Wilmington, North Carolina

Wilmington, North Carolina

Washington, D.C.

To visit D.C. is to witness the stark difference between the haves and the have-nots. Government buildings downtown host corrupt bureaucrats running the country on behalf of the lobbyists and corporations that can afford them. While poor surrounding neighborhoods host liquor stores where bulletproof glass stands between customers and cashiers. It is hard to believe this city welcomes so many tourists celebrating equity when inequity is much easier to find. Only in our nation’s capital can one see a huge monument devoted to a rich guy that owned slaves, then drive ten minutes down the road to see the impact of the decisions those same forefathers avoided making.

I am sure this contrast, tension, and energy have helped to create one of the most prolific independent music scenes in the country, one driven by Dischord records and the visionaries that are its lifeblood.
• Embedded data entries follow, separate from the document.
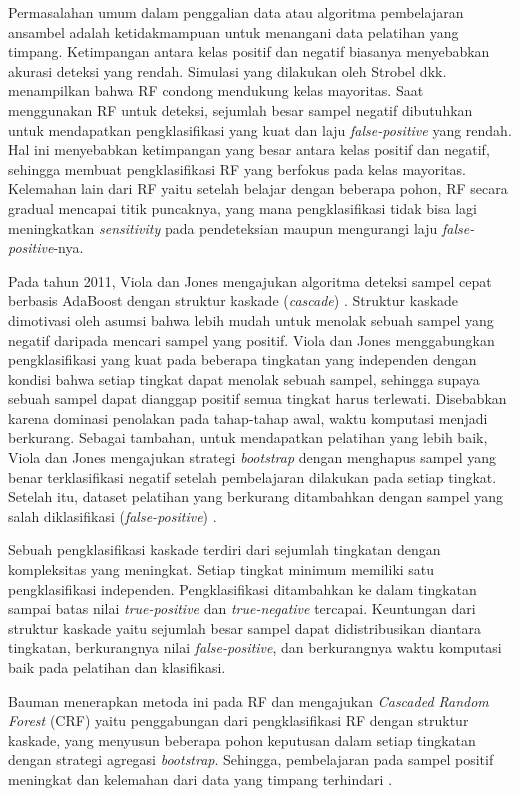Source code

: Permasalahan umum dalam penggalian data atau algoritma pembelajaran ansambel
adalah ketidakmampuan untuk menangani data pelatihan yang timpang.
Ketimpangan antara kelas positif dan negatif biasanya menyebabkan akurasi
deteksi yang rendah.
Simulasi yang dilakukan oleh Strobel dkk. \cite{strobl2007bias} menampilkan
bahwa RF condong mendukung kelas mayoritas.
Saat menggunakan RF untuk deteksi, sejumlah besar sampel negatif dibutuhkan
untuk mendapatkan pengklasifikasi yang kuat dan laju \textit{false-positive}
yang rendah.
Hal ini menyebabkan ketimpangan yang besar antara kelas positif dan
negatif, sehingga membuat pengklasifikasi RF yang berfokus pada kelas
mayoritas.
Kelemahan lain dari RF yaitu setelah belajar dengan beberapa pohon, RF secara
gradual mencapai titik puncaknya, yang mana pengklasifikasi tidak bisa lagi
meningkatkan \textit{sensitivity} pada pendeteksian maupun mengurangi laju
\textit{false-positive}-nya.

Pada tahun 2011, Viola dan Jones mengajukan algoritma deteksi sampel cepat
berbasis AdaBoost dengan struktur kaskade (\textit{cascade})
\cite{viola2004robust}.
Struktur kaskade dimotivasi oleh asumsi bahwa lebih mudah untuk menolak sebuah
sampel yang negatif daripada mencari sampel yang positif.
Viola dan Jones menggabungkan pengklasifikasi yang kuat pada beberapa tingkatan
yang independen dengan kondisi bahwa setiap tingkat dapat menolak sebuah
sampel, sehingga supaya sebuah sampel dapat dianggap positif semua tingkat
harus terlewati.
Disebabkan karena dominasi penolakan pada tahap-tahap awal, waktu komputasi
menjadi berkurang.
Sebagai tambahan, untuk mendapatkan pelatihan yang lebih baik, Viola dan Jones
mengajukan strategi \textit{bootstrap} dengan menghapus sampel yang benar
terklasifikasi negatif setelah pembelajaran dilakukan pada setiap tingkat.
Setelah itu, dataset pelatihan yang berkurang ditambahkan dengan sampel yang
salah diklasifikasi (\textit{false-positive})
\cite{viola2004robust}.

Sebuah pengklasifikasi kaskade terdiri dari sejumlah tingkatan dengan
kompleksitas yang meningkat.
Setiap tingkat minimum memiliki satu pengklasifikasi independen.
Pengklasifikasi ditambahkan ke dalam tingkatan sampai batas nilai
\textit{true-positive} dan \textit{true-negative} tercapai.
Keuntungan dari struktur kaskade yaitu sejumlah besar sampel dapat
didistribusikan diantara tingkatan, berkurangnya nilai \textit{false-positive},
dan berkurangnya waktu komputasi baik pada pelatihan dan klasifikasi.

Bauman menerapkan metoda ini pada RF dan mengajukan \textit{Cascaded Random
Forest} (CRF) yaitu penggabungan dari pengklasifikasi RF dengan struktur
kaskade, yang menyusun beberapa pohon keputusan dalam setiap tingkatan dengan
strategi agregasi \textit{bootstrap}.
Sehingga, pembelajaran pada sampel positif meningkat dan kelemahan dari data
yang timpang terhindari \cite{baumann2013cascaded}.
I for one was excited to come to town, possibly catch a glimpse of the legendary music scene in the works, and get a feel for this complex place. Instead, we played at a venue that seemed to host more dancehall events than punk rock. Only a handful of folks came by to checkout the show and as soon as we were done the place then began to fill up with patrons ready to dance to some sweet grooves. They seemed glad our evening was over and theirs was beginning. We had fun, we usually find a way to, but sometimes it is difficult.

Washington, D.C.

Washington, D.C.

College Park, Maryland

We arrived in the College Park area, still sobering up from the whole New York experience, to find ourselves stuck in a steady stream of cars heading towards the University of Maryland where the venue was located. Apparently a huge football game was scheduled which made traffic rather messy. We eventually made our way to the venue, a cozy coffee shop, and quickly realized it would not be a suitable place to rock out, especially with students studying for midterms throughout the joint. For this reason, Colin and Mike played acoustic sets and I took the night off. Chris was in Pennsylvania visiting with his family and will meet us in DC tomorrow.
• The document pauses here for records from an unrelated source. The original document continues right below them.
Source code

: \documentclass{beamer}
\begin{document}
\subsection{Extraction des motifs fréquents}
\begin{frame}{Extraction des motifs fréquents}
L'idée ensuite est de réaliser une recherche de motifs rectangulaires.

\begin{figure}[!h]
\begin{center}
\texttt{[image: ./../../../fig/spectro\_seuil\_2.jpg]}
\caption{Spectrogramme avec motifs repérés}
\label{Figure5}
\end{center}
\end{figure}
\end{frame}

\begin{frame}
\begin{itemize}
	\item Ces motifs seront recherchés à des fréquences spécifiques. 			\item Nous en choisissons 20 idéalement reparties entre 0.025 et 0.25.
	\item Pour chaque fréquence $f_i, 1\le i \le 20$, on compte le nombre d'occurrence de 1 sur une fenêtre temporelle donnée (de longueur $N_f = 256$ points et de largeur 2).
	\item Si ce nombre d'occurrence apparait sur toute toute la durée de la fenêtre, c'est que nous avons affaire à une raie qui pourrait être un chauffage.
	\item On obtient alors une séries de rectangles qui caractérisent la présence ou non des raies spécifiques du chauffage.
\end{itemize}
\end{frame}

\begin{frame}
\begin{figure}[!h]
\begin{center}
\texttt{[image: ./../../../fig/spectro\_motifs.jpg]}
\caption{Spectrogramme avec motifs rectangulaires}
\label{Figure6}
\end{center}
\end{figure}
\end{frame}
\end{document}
The performances were good, but the evening was mostly nice because the coffee shop is in the ground floor of a house with couches and comfortable places to relax. We felt like we were hanging out in someone’s living room, so although the show was not ideal, it made for a nice transition back into the rhythm of touring after spending so much time in New York.

College Park, Maryland

College Park, Maryland

New York, New York - Day 3

So we played a battle of the bands. All we knew leading up to the event was that it was called Meany Fest and that we had a quick 30-minute slot to play in. As usual we did not know what to expect and just hoped for the best.

We took the stage after a band all the way from Milan, Italy that played very polished radio rock. They were good performers and seemed to have fun playing. Even though their style was worlds apart from ours, they were a tough group of musicians to follow.
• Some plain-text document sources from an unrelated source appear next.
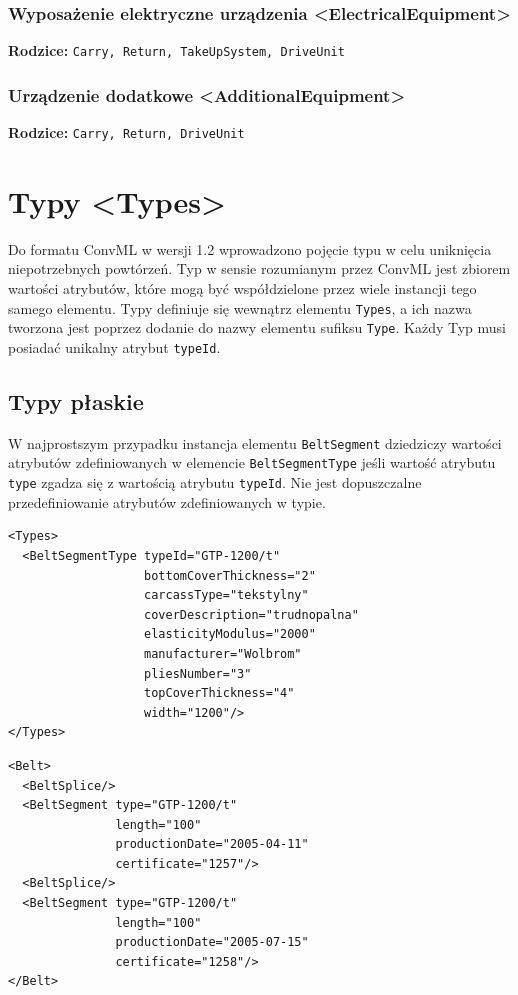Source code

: \documentclass[12pt,a4paper]{article}
\begin{document}
\subsubsection{Wyposażenie elektryczne urządzenia <ElectricalEquipment>}
\noindent\textbf{Rodzice:} \texttt{Carry, Return, TakeUpSystem, DriveUnit}


\subsubsection{Urządzenie dodatkowe <AdditionalEquipment>}
\noindent\textbf{Rodzice:} \texttt{Carry, Return, DriveUnit}


\section{Typy <Types>}\label{sec:Types}
Do formatu ConvML w wersji 1.2 wprowadzono pojęcie typu w celu uniknięcia
niepotrzebnych powtórzeń.  Typ w sensie rozumianym przez ConvML jest zbiorem
wartości atrybutów, które mogą być współdzielone przez wiele instancji tego
samego elementu.  Typy definiuje się wewnątrz elementu {\tt Types}, a ich nazwa
tworzona jest poprzez dodanie do nazwy elementu sufiksu {\tt Type}. Każdy Typ
musi posiadać unikalny atrybut {\tt typeId}.


\subsection{Typy płaskie}
W najprostszym przypadku instancja elementu {\tt BeltSegment} dziedziczy
wartości atrybutów zdefiniowanych w elemencie {\tt BeltSegmentType} jeśli
wartość atrybutu {\tt type} zgadza się z wartością atrybutu {\tt typeId}.  Nie
jest dopuszczalne przedefiniowanie atrybutów zdefiniowanych w typie.

\begin{verbatim}
<Types>
  <BeltSegmentType typeId="GTP-1200/t"
                   bottomCoverThickness="2"
                   carcassType="tekstylny"
                   coverDescription="trudnopalna"
                   elasticityModulus="2000"
                   manufacturer="Wolbrom"
                   pliesNumber="3"
                   topCoverThickness="4"
                   width="1200"/>
</Types>
\end{verbatim}

\begin{verbatim}
<Belt>
  <BeltSplice/>
  <BeltSegment type="GTP-1200/t"
               length="100"
               productionDate="2005-04-11"
               certificate="1257"/>
  <BeltSplice/>
  <BeltSegment type="GTP-1200/t"
               length="100"
               productionDate="2005-07-15"
               certificate="1258"/>
</Belt>
\end{verbatim}
\end{document}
Luckily the show was over early which gave Jenny and I some time to walk around the village and enjoy the evening. We turned in early to prepare for a morning trip to the Brooklyn Bridge to catch the sunrise and shoot photos. I can only speak for myself, but I am going to be very sorry to leave New York tomorrow.

New York, New York

New York, New York

New York, New York - Day 2

Five years ago I lived across the street from North Six, the club we played at this evening. Although I was only at the place for three or four months, maybe less, I have some vivid memories of the neighborhood. Jenny and I walked the streets and I pointed out what I remembered and what had changed. We went to the riverbank and looked at Manhattan as it lit up the sky, and we talked about what it might be like to live there now. You never know.

Back at the show we played our set in front of huge fish tanks to a room half full of lounging band members. We were lucky to play with Nervous Cabaret, a band from the area that defined their set with gruff vocals and a horn section. Energy and creativity will make them a memorable band.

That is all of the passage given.